Un auteur s’amuse à décrire sous forme poétique le quotidien d’un photographe, dans son studio. Un texte qui paraît dans Le Monde illustré du 2 février 1895, sous le simple titre de «Photographies».

 

 

 

Dans mes salons photographiques
Je tire au vif tous les passants,
Les têtes aristocratiques
Comme les têtes de manants :
Visage brun, visage rose,
N’y perdent pas le moindre trait.
À qui le tour, à qui la pose ?
Cric ! Crac ! voilà votre portrait !

Combien de fois j’ai, dans la chambre noire,
Étudié les visages humains !
Que de beaux yeux m’ont conté leur histoire !
Que de secrets sont restés dans mes mains !
Bon freluquet, dont le cou se balance
Dans un carcan trois fois amidonné;
Vous qui comptez, en votre suffisance,
Pour le plus frais et le mieux bichonné;
Noble lion, ne bougeons plus, j’opère !
— Merci, soleil, l’épreuve est bien à point.
Mais moi, j’y lis, écrit par la lumière :
«Beau front, c’est vrai, mais de cervelle point.»

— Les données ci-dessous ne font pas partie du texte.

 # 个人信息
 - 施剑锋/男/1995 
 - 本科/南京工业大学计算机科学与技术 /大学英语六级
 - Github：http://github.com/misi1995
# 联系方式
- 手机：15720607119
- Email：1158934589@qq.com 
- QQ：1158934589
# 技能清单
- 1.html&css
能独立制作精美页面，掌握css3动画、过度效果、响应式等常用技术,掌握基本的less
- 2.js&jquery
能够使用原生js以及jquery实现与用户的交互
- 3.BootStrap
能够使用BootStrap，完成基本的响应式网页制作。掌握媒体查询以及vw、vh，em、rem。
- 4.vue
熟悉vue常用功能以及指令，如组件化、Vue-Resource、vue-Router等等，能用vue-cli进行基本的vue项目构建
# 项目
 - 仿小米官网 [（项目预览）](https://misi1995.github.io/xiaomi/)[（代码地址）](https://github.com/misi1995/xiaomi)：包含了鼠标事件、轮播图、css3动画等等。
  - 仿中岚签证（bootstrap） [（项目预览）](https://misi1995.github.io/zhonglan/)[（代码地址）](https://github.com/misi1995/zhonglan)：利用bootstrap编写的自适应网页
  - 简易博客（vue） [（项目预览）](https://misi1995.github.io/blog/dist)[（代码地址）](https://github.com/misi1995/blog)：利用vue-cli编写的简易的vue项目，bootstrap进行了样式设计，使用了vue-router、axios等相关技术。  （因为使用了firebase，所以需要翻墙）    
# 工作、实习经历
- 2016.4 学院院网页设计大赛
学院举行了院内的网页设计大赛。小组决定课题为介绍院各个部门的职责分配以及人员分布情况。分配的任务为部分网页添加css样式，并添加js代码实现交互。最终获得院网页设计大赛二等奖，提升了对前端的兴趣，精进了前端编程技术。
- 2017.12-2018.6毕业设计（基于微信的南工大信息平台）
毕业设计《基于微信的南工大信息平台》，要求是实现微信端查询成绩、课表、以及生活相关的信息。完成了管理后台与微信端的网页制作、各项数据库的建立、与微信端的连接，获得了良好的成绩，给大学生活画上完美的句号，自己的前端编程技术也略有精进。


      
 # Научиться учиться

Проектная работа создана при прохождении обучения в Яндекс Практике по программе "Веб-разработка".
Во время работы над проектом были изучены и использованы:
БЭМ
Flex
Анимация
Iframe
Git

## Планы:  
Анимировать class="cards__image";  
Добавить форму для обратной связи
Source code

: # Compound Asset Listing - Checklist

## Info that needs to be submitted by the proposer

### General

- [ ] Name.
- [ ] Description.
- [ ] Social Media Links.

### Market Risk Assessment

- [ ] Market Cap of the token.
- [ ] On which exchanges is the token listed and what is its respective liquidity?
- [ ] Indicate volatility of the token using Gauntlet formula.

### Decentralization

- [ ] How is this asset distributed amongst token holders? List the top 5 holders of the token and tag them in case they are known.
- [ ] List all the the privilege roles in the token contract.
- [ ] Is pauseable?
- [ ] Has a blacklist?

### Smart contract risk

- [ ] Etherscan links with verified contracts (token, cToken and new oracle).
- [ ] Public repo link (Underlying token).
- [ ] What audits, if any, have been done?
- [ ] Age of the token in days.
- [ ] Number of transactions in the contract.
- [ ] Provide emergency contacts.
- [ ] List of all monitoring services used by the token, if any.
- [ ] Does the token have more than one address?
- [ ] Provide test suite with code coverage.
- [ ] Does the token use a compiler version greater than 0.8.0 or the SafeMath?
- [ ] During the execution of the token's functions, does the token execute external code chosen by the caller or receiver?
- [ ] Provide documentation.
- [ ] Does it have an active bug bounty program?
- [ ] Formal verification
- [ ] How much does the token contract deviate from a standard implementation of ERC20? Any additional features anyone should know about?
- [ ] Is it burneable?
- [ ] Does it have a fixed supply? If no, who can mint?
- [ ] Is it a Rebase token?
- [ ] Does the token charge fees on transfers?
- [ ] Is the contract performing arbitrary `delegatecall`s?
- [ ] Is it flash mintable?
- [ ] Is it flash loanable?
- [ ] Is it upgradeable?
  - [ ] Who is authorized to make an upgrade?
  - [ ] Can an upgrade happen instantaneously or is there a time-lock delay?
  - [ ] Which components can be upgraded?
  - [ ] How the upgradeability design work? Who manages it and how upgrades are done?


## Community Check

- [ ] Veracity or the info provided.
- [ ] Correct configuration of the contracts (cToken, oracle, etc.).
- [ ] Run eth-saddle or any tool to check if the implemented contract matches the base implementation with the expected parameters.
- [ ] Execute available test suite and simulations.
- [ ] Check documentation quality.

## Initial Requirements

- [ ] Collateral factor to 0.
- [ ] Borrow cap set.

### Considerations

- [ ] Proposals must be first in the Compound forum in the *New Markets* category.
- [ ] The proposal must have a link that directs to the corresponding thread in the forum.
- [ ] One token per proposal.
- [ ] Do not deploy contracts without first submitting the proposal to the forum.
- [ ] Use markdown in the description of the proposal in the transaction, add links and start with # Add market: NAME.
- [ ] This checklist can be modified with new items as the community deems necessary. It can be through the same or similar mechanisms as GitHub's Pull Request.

Riche gourmet, c’est à toi la sellette :
Prends un maintien digne de Savarin.
Je vais placer un verre, une fourchette
Et deux poulets près d’un flacon de vin.
N’oublions pas le cure-dents classique,
Le coude à table et les yeux demi-clos;
Figure enfin l’animal domestique
Que le trop-plein endort sur quelques os.
Heureux ventru, ne bougeons plus, j’opère !
— Merci, soleil, le profil est parfait.
Mais moi, j’y lis, écrit par la lumière :
«Vaste estomac, où l’âme disparaît.»

Je t’attendais, ô splendide poupée,
Dont les regards fatiguent ton miroir.
Blonde lionne, à crinière bouclée,
Sur ce divan prends tes airs de boudoir.
Souris un peu, laisse voir ta denture,
Écarte aussi ce fichu trop décent.
Toi qui connais l’effet d’une posture,
Fière sirène, appelle ton talent.
Tu poses bien, ne bougeons plus, j’opère !
— Merci, soleil, quel cliché séducteur !
Mais moi, j’y lis, écrit par la lumière :
«Buste vénal, sans amour et sans cœur.»

C’est à ton tour, bourgeoise éblouissante,
Dont les flaflas emplissent mon salon.
Pour toi la pose est bien embarrassante;
Que faire, hélas ! pour te donner bon ton ?
Tes traits sont gros, plus grosse est ta tournure.
Et ces rubis rougissant de tes doigts.
Crois-moi, veux-tu poser d’après nature ?
Eh bien ! prends un balai…. comme autrefois.
Tu m’as compris…. ne bougeons plus, j’opère !
— Merci, soleil, l’épreuve est bien encor.
Mais moi, j’y lis, écrit par la lumière :
« Tout ce qui luit n’est pas toujours de l’or.»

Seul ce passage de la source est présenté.